So a "strict succession from list_del()" only makes sense on the
_local_ CPU. Not across threads.

You may be relying on some very subtle consistency guarantee that is
true on x86. For example, x86 does guarantee "causality".

Not everybody else does that.

> There's some more shutting up required for KCSAN to bring the noise down
> to usable levels which I hope has been done so I don't have to argue for
> it, such as

Stop using KCSAN if you can't deal with the problems it introduces.

I do NOT want to see bogus patches in the kernel that are introduced
by bad infrastructure.

That READ_ONCE() is _wrong_.

File a bug with the KCSAN people, don't send garbage upstream.

               Linus
Linus Torvalds April 7, 2020, 8:06 p.m. UTC | #7
On Tue, Apr 7, 2020 at 1:04 PM Linus Torvalds
<torvalds@linux-foundation.org> wrote:
>
> You may be relying on some very subtle consistency guarantee that is
> true on x86. For example, x86 does guarantee "causality".
>
> Not everybody else does that.

It's worth noting that maybe for the i915 driver it makes sense to
just assume x86 memory ordering.

But even if that's the case, then it doesn't make sense to change
list_prev_entry_safe() anywhere else.

                 Linus
Paul E. McKenney April 8, 2020, 8:26 p.m. UTC | #8
On Tue, Apr 07, 2020 at 08:44:35AM -0700, Linus Torvalds wrote:
> On Mon, Apr 6, 2020 at 8:10 PM Andrew Morton <akpm@linux-foundation.org> wrote:
> > From: Chris Wilson <chris@chris-wilson.co.uk>
> > Subject: lib/list: prevent compiler reloads inside 'safe' list iteration
> >
> > Instruct the compiler to read the next element in the list iteration
> > once, and that it is not allowed to reload the value from the stale
> > element later. This is important as during the course of the safe
> > iteration, the stale element may be poisoned (unbeknownst to the
> > compiler).
> 
> Andrew, Chris, this one looks rather questionable to me.
> 
> How the heck would the ->next pointer be changed without the compiler
> being aware of it? That implies a bug to begin with - possibly an
> inline asm that changes kernel memory without having a memory clobber.
> 
> Quite fundamentally, the READ_ONCE() doesn't seem to fix anything. If
> something else can change the list _concurrently_, it's still
> completely broken, and hiding the KASAN report is just hiding a bug.
> 
> What and where was the actual KASAN issue? The commit log doesn't say...

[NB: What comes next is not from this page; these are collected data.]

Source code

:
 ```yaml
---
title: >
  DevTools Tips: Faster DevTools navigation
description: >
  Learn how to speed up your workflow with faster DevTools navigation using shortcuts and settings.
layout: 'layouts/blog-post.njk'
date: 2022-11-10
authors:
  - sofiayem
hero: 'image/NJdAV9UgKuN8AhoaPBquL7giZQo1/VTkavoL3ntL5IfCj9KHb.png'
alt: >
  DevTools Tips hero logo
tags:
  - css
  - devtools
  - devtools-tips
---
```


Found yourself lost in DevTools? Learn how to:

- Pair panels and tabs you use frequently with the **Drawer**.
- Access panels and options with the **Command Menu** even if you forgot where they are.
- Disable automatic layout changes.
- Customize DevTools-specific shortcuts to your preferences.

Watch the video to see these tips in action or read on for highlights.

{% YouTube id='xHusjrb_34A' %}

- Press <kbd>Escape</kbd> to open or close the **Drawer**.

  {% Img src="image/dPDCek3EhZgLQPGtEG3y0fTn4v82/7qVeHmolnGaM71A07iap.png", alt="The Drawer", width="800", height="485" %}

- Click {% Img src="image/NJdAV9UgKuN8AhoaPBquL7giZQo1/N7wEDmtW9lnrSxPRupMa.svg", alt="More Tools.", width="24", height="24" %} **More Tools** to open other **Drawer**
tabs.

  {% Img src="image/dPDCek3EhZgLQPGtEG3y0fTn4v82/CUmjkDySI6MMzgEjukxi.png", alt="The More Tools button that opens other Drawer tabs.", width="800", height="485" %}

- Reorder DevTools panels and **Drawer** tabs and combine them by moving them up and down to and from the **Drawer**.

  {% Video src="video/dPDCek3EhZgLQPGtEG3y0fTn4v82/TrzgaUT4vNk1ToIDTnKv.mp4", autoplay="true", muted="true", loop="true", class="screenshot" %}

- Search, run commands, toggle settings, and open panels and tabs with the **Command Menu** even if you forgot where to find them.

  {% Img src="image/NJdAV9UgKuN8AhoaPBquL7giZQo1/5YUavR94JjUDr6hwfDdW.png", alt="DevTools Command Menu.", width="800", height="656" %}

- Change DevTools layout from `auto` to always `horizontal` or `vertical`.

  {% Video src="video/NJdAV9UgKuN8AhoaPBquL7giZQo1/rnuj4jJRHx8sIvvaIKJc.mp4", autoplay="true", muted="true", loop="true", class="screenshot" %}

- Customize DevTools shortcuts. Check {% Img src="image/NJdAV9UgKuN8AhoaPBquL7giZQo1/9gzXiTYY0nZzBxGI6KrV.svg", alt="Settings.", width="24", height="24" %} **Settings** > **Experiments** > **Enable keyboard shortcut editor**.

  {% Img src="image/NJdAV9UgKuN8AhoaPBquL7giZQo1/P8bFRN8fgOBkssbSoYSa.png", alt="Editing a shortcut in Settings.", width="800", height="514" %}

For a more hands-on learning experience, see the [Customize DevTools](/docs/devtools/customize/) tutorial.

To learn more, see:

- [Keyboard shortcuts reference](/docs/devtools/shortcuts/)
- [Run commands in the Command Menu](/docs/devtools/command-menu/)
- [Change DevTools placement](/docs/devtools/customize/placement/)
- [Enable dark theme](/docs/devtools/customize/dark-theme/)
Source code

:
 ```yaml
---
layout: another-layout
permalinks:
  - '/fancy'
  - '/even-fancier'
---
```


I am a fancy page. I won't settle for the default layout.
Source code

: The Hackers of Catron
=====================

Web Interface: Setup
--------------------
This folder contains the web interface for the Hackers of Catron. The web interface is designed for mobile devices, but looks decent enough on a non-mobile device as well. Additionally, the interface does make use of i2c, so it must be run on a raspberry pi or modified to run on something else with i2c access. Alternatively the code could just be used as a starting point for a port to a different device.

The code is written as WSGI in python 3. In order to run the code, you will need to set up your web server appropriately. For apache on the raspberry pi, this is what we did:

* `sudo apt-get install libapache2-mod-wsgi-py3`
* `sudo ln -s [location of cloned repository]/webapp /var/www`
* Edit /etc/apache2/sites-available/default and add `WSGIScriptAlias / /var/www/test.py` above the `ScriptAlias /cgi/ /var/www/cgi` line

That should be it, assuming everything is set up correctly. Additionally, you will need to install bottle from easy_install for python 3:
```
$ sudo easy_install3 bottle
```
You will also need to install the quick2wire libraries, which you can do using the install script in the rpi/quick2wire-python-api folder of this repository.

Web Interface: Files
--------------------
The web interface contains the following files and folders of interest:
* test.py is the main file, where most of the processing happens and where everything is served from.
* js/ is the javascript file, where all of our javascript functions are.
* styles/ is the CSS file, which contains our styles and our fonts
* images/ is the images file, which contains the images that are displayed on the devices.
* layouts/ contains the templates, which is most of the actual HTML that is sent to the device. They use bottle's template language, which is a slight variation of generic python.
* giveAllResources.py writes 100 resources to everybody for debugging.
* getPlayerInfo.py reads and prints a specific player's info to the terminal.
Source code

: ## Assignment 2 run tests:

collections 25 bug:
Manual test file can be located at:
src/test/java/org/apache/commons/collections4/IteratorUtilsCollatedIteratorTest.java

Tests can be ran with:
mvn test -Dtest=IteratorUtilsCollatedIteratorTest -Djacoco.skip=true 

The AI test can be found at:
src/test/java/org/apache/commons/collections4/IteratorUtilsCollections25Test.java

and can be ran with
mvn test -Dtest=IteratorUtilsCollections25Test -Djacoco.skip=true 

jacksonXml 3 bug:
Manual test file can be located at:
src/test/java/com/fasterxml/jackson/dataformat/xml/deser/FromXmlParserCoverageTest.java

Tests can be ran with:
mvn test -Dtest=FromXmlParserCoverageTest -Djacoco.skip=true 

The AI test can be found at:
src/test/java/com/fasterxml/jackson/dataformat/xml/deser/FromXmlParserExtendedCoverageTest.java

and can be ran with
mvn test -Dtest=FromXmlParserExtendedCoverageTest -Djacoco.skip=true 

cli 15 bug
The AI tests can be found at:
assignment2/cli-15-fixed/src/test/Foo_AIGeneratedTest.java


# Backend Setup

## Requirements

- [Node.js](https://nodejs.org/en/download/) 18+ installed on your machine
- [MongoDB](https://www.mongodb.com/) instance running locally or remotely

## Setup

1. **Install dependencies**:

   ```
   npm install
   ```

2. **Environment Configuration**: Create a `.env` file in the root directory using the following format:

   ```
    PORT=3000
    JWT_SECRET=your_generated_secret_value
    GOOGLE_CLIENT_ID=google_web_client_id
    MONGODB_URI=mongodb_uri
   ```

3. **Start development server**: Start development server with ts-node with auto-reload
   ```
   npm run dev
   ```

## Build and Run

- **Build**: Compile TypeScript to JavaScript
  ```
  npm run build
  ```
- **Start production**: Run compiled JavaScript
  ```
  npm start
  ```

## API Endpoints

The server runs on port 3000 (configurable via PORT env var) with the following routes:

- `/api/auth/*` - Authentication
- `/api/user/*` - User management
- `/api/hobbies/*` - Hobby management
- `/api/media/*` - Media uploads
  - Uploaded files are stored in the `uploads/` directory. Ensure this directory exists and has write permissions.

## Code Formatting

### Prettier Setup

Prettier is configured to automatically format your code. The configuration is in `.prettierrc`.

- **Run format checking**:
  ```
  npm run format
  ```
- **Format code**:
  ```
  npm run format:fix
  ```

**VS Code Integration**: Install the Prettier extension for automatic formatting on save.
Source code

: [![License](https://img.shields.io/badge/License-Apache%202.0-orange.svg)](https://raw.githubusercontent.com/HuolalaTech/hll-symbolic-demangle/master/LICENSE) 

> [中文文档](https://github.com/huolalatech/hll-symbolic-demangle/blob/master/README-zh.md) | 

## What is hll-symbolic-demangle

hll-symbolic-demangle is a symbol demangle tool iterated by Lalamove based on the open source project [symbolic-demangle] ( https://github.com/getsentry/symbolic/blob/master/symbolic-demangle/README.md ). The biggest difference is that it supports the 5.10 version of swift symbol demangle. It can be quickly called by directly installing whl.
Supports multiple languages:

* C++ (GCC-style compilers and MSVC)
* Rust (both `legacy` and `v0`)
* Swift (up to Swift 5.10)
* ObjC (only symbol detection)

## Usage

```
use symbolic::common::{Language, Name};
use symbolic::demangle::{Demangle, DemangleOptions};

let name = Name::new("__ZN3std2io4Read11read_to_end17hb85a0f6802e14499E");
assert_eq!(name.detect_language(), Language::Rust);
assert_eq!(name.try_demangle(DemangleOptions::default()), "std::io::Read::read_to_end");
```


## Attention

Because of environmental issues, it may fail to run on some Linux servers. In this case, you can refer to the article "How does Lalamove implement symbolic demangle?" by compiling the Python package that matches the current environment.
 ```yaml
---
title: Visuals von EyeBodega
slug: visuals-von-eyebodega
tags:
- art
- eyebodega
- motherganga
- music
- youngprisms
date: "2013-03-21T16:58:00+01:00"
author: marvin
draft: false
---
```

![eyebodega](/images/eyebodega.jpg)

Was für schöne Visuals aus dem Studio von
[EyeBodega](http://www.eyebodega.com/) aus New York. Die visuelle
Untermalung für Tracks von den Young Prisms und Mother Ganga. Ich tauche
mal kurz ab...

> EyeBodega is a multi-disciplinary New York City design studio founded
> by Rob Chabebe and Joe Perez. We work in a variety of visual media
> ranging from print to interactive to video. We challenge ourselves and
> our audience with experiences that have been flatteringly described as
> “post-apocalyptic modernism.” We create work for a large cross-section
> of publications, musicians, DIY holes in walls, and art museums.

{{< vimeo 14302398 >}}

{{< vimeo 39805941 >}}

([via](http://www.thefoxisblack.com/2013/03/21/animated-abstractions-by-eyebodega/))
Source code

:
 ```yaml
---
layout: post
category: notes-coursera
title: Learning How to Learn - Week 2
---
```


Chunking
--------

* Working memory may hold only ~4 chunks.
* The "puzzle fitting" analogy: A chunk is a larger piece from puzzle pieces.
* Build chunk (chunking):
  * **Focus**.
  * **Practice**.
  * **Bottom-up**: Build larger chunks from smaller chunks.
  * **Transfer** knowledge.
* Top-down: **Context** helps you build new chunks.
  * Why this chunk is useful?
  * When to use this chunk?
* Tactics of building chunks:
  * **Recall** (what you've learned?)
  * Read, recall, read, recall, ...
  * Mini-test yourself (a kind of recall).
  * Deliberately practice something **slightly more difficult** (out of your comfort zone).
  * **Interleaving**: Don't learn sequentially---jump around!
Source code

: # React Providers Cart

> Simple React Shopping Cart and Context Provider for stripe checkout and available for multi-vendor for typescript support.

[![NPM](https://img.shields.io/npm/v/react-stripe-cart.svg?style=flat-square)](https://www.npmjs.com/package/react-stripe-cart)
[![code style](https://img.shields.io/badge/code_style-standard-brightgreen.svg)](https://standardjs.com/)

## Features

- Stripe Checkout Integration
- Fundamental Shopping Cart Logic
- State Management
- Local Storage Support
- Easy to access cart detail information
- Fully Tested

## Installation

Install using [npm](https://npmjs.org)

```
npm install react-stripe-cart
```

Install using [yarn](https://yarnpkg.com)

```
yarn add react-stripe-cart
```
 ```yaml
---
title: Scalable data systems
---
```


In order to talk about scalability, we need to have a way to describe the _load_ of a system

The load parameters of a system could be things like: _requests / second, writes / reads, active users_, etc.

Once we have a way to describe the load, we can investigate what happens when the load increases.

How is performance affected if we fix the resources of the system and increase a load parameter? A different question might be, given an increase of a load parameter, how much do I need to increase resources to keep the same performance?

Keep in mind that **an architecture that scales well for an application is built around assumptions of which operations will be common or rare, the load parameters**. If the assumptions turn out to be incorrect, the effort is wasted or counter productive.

OK, it sounds like we need to specify what needs to be present in this
sort of commit log.  Please accept my apologies for this specification
not already being in place.

How about the following?

o	The KCSAN splat, optionally including file/line numbers.

o	Any non-default Kconfig options that are required to reproduce
	the problem, along with any other repeat-by information.

o	Detailed description of the problem this splat identifies, for
	example, the code might fail to acquire a necessary lock, a plain
	load might vulnerable to compiler optimizations, and so on.

o	If available, references to or excerpts from the comments
	and documentation defining the design rules that the old code
	violates.

o	If the commit's effect is to silence the warning with no other
	algorithmic change, an explanation as to why this is the right
	thing to do.  Continuing the plain-load example above, that
	load might be controlling a loop and the compiler might choose
	to hoist the load out of the loop, potentially resulting in an
	infinite loop.

	Another example might be diagnostic code where the accesses are
	not really part of the concurrency design, but where we need
	KCSAN checking the other code that implements that design.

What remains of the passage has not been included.